Dix ans plus tard, avec la loi Fillon, la situation s’est encore dégradée. Les pensions ne sont plus indexées sur les prix mais sur l’évolution générale des salaires. Cette réforme a elle aussi conduit à une réduction considérable du niveau général des pensions. Toutes ces réformes ont pesé sur le niveau de pension. Aujourd’hui, le gouvernement veut également jouer sur la durée de cotisation. Dans cette logique, la loi Fillon de 2003 a prévu d’augmenter les annuités à partir de 2009. Pour une retraite à taux plein, il faudra alors cotiser 40 ans. Et à partir de 2012, 41 ans. La vraie question est de savoir s’il faudra encore aller au-delà.

Récemment, Laurence Parisot, la présidente du Medef, a émis l’idée d’augmenter l’âge légal du départ à la retraite. Ce sera acceptable le jour où le patronat gardera effectivement dans l’entreprise ses employés jusqu’à 60 ans. Si comme aujourd’hui, ce n’est pas le cas, les gens se retrouveront au chômage et auront encore moins de points de retraite !

Outre les annuités et le plafond des pensions, sur quels autres leviers peut-on jouer pour sauver le système de retraite actuel ?

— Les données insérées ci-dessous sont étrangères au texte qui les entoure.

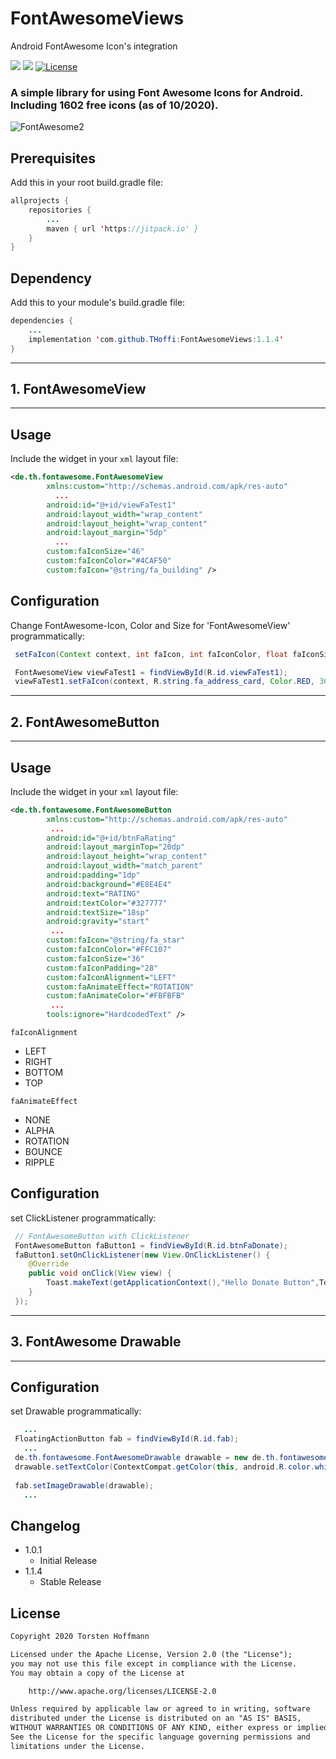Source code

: <!-- https://guides.github.com/features/mastering-markdown/ -->
# FontAwesomeViews
Android FontAwesome Icon's integration


<img src="https://img.shields.io/badge/API-16%2B-brightgreen.svg" style="max-width:100%;"> [![](https://jitpack.io/v/THoffi/FontAwesomeViews.svg)](https://jitpack.io/#THoffi/FontAwesomeViews) [![License](https://img.shields.io/badge/License-Apache%202.0-blue.svg)](https://opensource.org/licenses/Apache-2.0)

### A simple library for using Font Awesome Icons for Android.<br>Including 1602 free icons (as of 10/2020).

<!-- from Issues -->
![FontAwesome2](https://user-images.githubusercontent.com/22442874/98095543-03532480-1e8b-11eb-86be-86ed8ca5f2e2.gif)
<br>

## Prerequisites
Add this in your root build.gradle file:
```java
allprojects {
    repositories {
     	...
        maven { url 'https://jitpack.io' }
    }
}
```

## Dependency
Add this to your module's build.gradle file:

```java
dependencies {
	...
	implementation 'com.github.THoffi:FontAwesomeViews:1.1.4'
}
```

---
## 1. FontAwesomeView
---
## Usage
Include the widget in your `xml` layout file:

```xml
<de.th.fontawesome.FontAwesomeView
        xmlns:custom="http://schemas.android.com/apk/res-auto"
	      ...
        android:id="@+id/viewFaTest1"
        android:layout_width="wrap_content"
        android:layout_height="wrap_content"
        android:layout_margin="5dp"
	      ...
        custom:faIconSize="46"
        custom:faIconColor="#4CAF50"
        custom:faIcon="@string/fa_building" />
```

## Configuration

Change FontAwesome-Icon, Color and Size for 'FontAwesomeView' programmatically:
```java
 setFaIcon(Context context, int faIcon, int faIconColor, float faIconSize)
```

```java
 FontAwesomeView viewFaTest1 = findViewById(R.id.viewFaTest1);
 viewFaTest1.setFaIcon(context, R.string.fa_address_card, Color.RED, 36);
```

---
## 2. FontAwesomeButton
---
## Usage
Include the widget in your `xml` layout file:

```xml
<de.th.fontawesome.FontAwesomeButton
        xmlns:custom="http://schemas.android.com/apk/res-auto"
	     ...
        android:id="@+id/btnFaRating"
        android:layout_marginTop="20dp"
        android:layout_height="wrap_content"
        android:layout_width="match_parent"
        android:padding="1dp"
        android:background="#E8E4E4"
        android:text="RATING"
        android:textColor="#327777"
        android:textSize="18sp"
        android:gravity="start"
	     ...
        custom:faIcon="@string/fa_star"
        custom:faIconColor="#FFC107"
        custom:faIconSize="36"
        custom:faIconPadding="28"
        custom:faIconAlignment="LEFT"
        custom:faAnimateEffect="ROTATION"
        custom:faAnimateColor="#FBFBFB"
	     ...
        tools:ignore="HardcodedText" />
```
`faIconAlignment`
* LEFT
* RIGHT
* BOTTOM
* TOP

`faAnimateEffect`
* NONE
* ALPHA
* ROTATION
* BOUNCE
* RIPPLE

## Configuration

set ClickListener programmatically:
```java
 // FontAwesomeButton with ClickListener
 FontAwesomeButton faButton1 = findViewById(R.id.btnFaDonate);
 faButton1.setOnClickListener(new View.OnClickListener() {
    @Override
    public void onClick(View view) {
        Toast.makeText(getApplicationContext(),"Hello Donate Button",Toast.LENGTH_SHORT).show();
    }
 });
```

---
## 3. FontAwesome Drawable
---

## Configuration

set Drawable programmatically:
```java
   ...
 FloatingActionButton fab = findViewById(R.id.fab);
   ...
 de.th.fontawesome.FontAwesomeDrawable drawable = new de.th.fontawesome.FontAwesomeDrawable(this, R.string.fa_address_card);
 drawable.setTextColor(ContextCompat.getColor(this, android.R.color.white));
 
 fab.setImageDrawable(drawable);
   ...
```

## Changelog

* 1.0.1
	* Initial Release
* 1.1.4
	* Stable Release


## License

```txt
Copyright 2020 Torsten Hoffmann

Licensed under the Apache License, Version 2.0 (the "License");
you may not use this file except in compliance with the License.
You may obtain a copy of the License at

    http://www.apache.org/licenses/LICENSE-2.0

Unless required by applicable law or agreed to in writing, software
distributed under the License is distributed on an "AS IS" BASIS,
WITHOUT WARRANTIES OR CONDITIONS OF ANY KIND, either express or implied.
See the License for the specific language governing permissions and
limitations under the License.
```
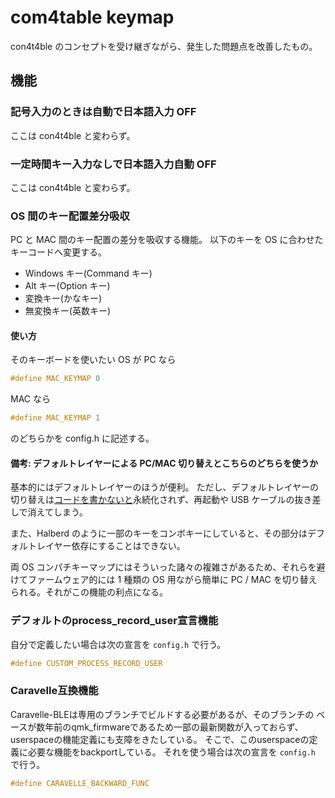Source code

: # com4table keymap

con4t4ble のコンセプトを受け継ぎながら、発生した問題点を改善したもの。

## 機能

### 記号入力のときは自動で日本語入力 OFF

ここは con4t4ble と変わらず。

### 一定時間キー入力なしで日本語入力自動 OFF

ここは con4t4ble と変わらず。

### OS 間のキー配置差分吸収

PC と MAC 間のキー配置の差分を吸収する機能。
以下のキーを OS に合わせたキーコードへ変更する。

-   Windows キー(Command キー)
-   Alt キー(Option キー)
-   変換キー(かなキー)
-   無変換キー(英数キー)

#### 使い方

そのキーボードを使いたい OS が PC なら

```c
#define MAC_KEYMAP 0
```

MAC なら

```c
#define MAC_KEYMAP 1
```

のどちらかを config.h に記述する。

#### 備考: デフォルトレイヤーによる PC/MAC 切り替えとこちらのどちらを使うか

基本的にはデフォルトレイヤーのほうが便利。
ただし、デフォルトレイヤーの切り替えは[コードを書かないと](https://docs.qmk.fm/#/ref_functions?id=setting-the-persistent-default-layer)永続化されず、再起動や USB ケーブルの抜き差しで消えてしまう。

また、Halberd のように一部のキーをコンボキーにしていると、その部分はデフォルトレイヤー依存にすることはできない。

両 OS コンパチキーマップにはそういった諸々の複雑さがあるため、それらを避けてファームウェア的には 1 種類の OS 用ながら簡単に PC / MAC を切り替えられる。それがこの機能の利点になる。

### デフォルトのprocess_record_user宣言機能

自分で定義したい場合は次の宣言を `config.h` で行う。

```c
#define CUSTOM_PROCESS_RECORD_USER
```

### Caravelle互換機能

Caravelle-BLEは専用のブランチでビルドする必要があるが、そのブランチの
ベースが数年前のqmk_firmwareであるため一部の最新関数が入っておらず、userspaceの機能定義にも支障をきたしている。
そこで、このuserspaceの定義に必要な機能をbackportしている。
それを使う場合は次の宣言を `config.h` で行う。

```c
#define CARAVELLE_BACKWARD_FUNC
```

Il y a également le montant des cotisations. Il faudrait une assiette de financement plus large. On peut ainsi envisager une hausse des cotisations patronales mais cela est plus vrai pour l’assurance maladie. Le système de retraite doit rester contributif. Il faut aussi faire en sorte que les jeunes croient encore en ce système. Aujourd’hui, ils paient, mais on ne leur dit pas ce qu’ils toucheront une fois à la retraite. Ils ont le sentiment d’être laissés dans le flou. Il faudrait restaurer la confiance en fixant un seuil en dessous duquel on ne pourra pas descendre. En compensation de cette garantie, alors, on pourra leur demander un effort supplémentaire.

Le choix du système de retraite est donc également un choix de société ?

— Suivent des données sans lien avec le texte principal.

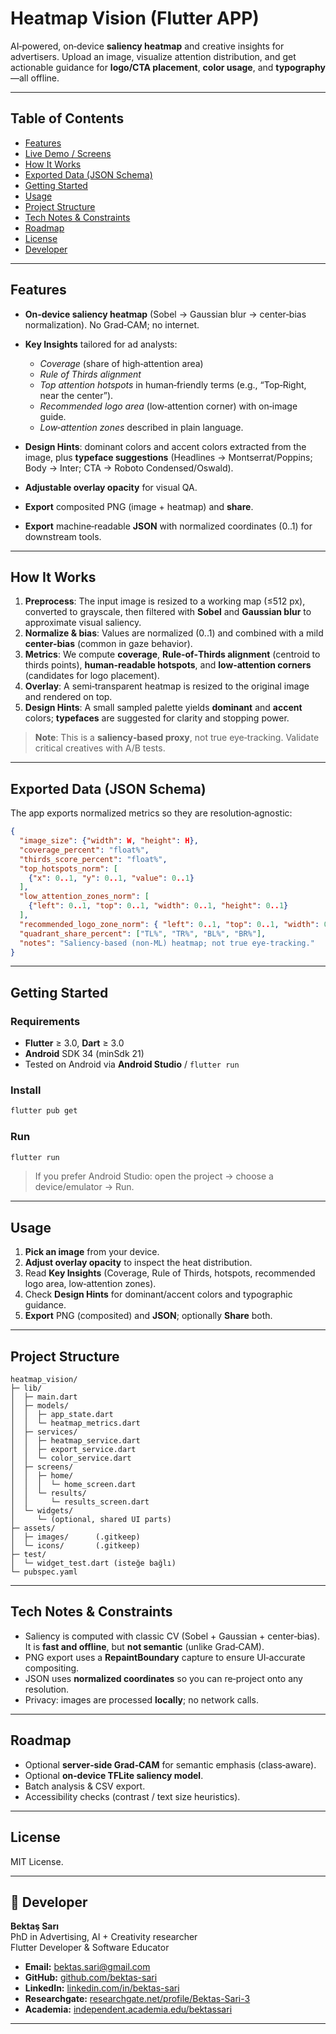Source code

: # Heatmap Vision (Flutter APP)

AI‑powered, on‑device **saliency heatmap** and creative insights for advertisers. Upload an image, visualize attention distribution, and get actionable guidance for **logo/CTA placement**, **color usage**, and **typography**—all offline.

---

## Table of Contents

* [Features](#features)
* [Live Demo / Screens](#live-demo--screens)
* [How It Works](#how-it-works)
* [Exported Data (JSON Schema)](#exported-data-json-schema)
* [Getting Started](#getting-started)
* [Usage](#usage)
* [Project Structure](#project-structure)
* [Tech Notes & Constraints](#tech-notes--constraints)
* [Roadmap](#roadmap)
* [License](#license)
* [Developer](#-developer)

---

## Features

* **On‑device saliency heatmap** (Sobel → Gaussian blur → center‑bias normalization). No Grad‑CAM; no internet.
* **Key Insights** tailored for ad analysts:

    * *Coverage* (share of high‑attention area)
    * *Rule of Thirds alignment*
    * *Top attention hotspots* in human‑friendly terms (e.g., “Top‑Right, near the center”).
    * *Recommended logo area* (low‑attention corner) with on‑image guide.
    * *Low‑attention zones* described in plain language.
* **Design Hints**: dominant colors and accent colors extracted from the image, plus **typeface suggestions** (Headlines → Montserrat/Poppins; Body → Inter; CTA → Roboto Condensed/Oswald).
* **Adjustable overlay opacity** for visual QA.
* **Export** composited PNG (image + heatmap) and **share**.
* **Export** machine‑readable **JSON** with normalized coordinates (0..1) for downstream tools.

---

## How It Works

1. **Preprocess**: The input image is resized to a working map (≤512 px), converted to grayscale, then filtered with **Sobel** and **Gaussian blur** to approximate visual saliency.
2. **Normalize & bias**: Values are normalized (0..1) and combined with a mild **center‑bias** (common in gaze behavior).
3. **Metrics**: We compute **coverage**, **Rule‑of‑Thirds alignment** (centroid to thirds points), **human‑readable hotspots**, and **low‑attention corners** (candidates for logo placement).
4. **Overlay**: A semi‑transparent heatmap is resized to the original image and rendered on top.
5. **Design Hints**: A small sampled palette yields **dominant** and **accent** colors; **typefaces** are suggested for clarity and stopping power.

> **Note**: This is a **saliency‑based proxy**, not true eye‑tracking. Validate critical creatives with A/B tests.

---

## Exported Data (JSON Schema)

The app exports normalized metrics so they are resolution‑agnostic:

```json
{
  "image_size": {"width": W, "height": H},
  "coverage_percent": "float%",
  "thirds_score_percent": "float%",
  "top_hotspots_norm": [
    {"x": 0..1, "y": 0..1, "value": 0..1}
  ],
  "low_attention_zones_norm": [
    {"left": 0..1, "top": 0..1, "width": 0..1, "height": 0..1}
  ],
  "recommended_logo_zone_norm": { "left": 0..1, "top": 0..1, "width": 0..1, "height": 0..1 },
  "quadrant_share_percent": ["TL%", "TR%", "BL%", "BR%"],
  "notes": "Saliency-based (non-ML) heatmap; not true eye-tracking."
}
```

---

## Getting Started

### Requirements

* **Flutter** ≥ 3.0, **Dart** ≥ 3.0
* **Android** SDK 34 (minSdk 21)
* Tested on Android via **Android Studio** / `flutter run`

### Install

```bash
flutter pub get
```

### Run

```bash
flutter run
```

> If you prefer Android Studio: open the project → choose a device/emulator → Run.

---

## Usage

1. **Pick an image** from your device.
2. **Adjust overlay opacity** to inspect the heat distribution.
3. Read **Key Insights** (Coverage, Rule of Thirds, hotspots, recommended logo area, low‑attention zones).
4. Check **Design Hints** for dominant/accent colors and typographic guidance.
5. **Export** PNG (composited) and **JSON**; optionally **Share** both.

---

## Project Structure

```
heatmap_vision/
├─ lib/
│  ├─ main.dart
│  ├─ models/
│  │  ├─ app_state.dart
│  │  └─ heatmap_metrics.dart
│  ├─ services/
│  │  ├─ heatmap_service.dart
│  │  ├─ export_service.dart
│  │  └─ color_service.dart
│  ├─ screens/
│  │  ├─ home/
│  │  │  └─ home_screen.dart
│  │  └─ results/
│  │     └─ results_screen.dart
│  └─ widgets/
│     └─ (optional, shared UI parts)
├─ assets/
│  ├─ images/      (.gitkeep)
│  └─ icons/       (.gitkeep)
├─ test/
│  └─ widget_test.dart (isteğe bağlı)
└─ pubspec.yaml

```

---

## Tech Notes & Constraints

* Saliency is computed with classic CV (Sobel + Gaussian + center‑bias). It is **fast and offline**, but **not semantic** (unlike Grad‑CAM).
* PNG export uses a **RepaintBoundary** capture to ensure UI‑accurate compositing.
* JSON uses **normalized coordinates** so you can re‑project onto any resolution.
* Privacy: images are processed **locally**; no network calls.

---

## Roadmap

* Optional **server‑side Grad‑CAM** for semantic emphasis (class‑aware).
* Optional **on‑device TFLite saliency model**.
* Batch analysis & CSV export.
* Accessibility checks (contrast / text size heuristics).

---

## License

MIT License. 

---
## 👤 Developer

**Bektaş Sarı**<br>
PhD in Advertising, AI + Creativity researcher<br>
Flutter Developer & Software Educator<br>

- **Email:** [bektas.sari@gmail.com](mailto:bektas.sari@gmail.com)  
- **GitHub:** [github.com/bektas-sari](https://github.com/bektas-sari)  
- **LinkedIn:** [linkedin.com/in/bektas-sari](https://www.linkedin.com/in/bektas-sari)  
- **Researchgate:** [researchgate.net/profile/Bektas-Sari-3](https://www.researchgate.net/profile/Bektas-Sari-3)  
- **Academia:** [independent.academia.edu/bektassari](https://independent.academia.edu/bektassari)

---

C’est pour cela qu’il est nécessaire d’expliquer à tous les Français les avantages de la solidarité. Les gens ne sont pas forcément réceptifs à cette notion. Pourtant, il n’existe pas d’autre système en mesure de mieux protéger contre les difficultés de la vie. Car la maladie, le chômage sont des épreuves que tout le monde peut malheureusement rencontrer.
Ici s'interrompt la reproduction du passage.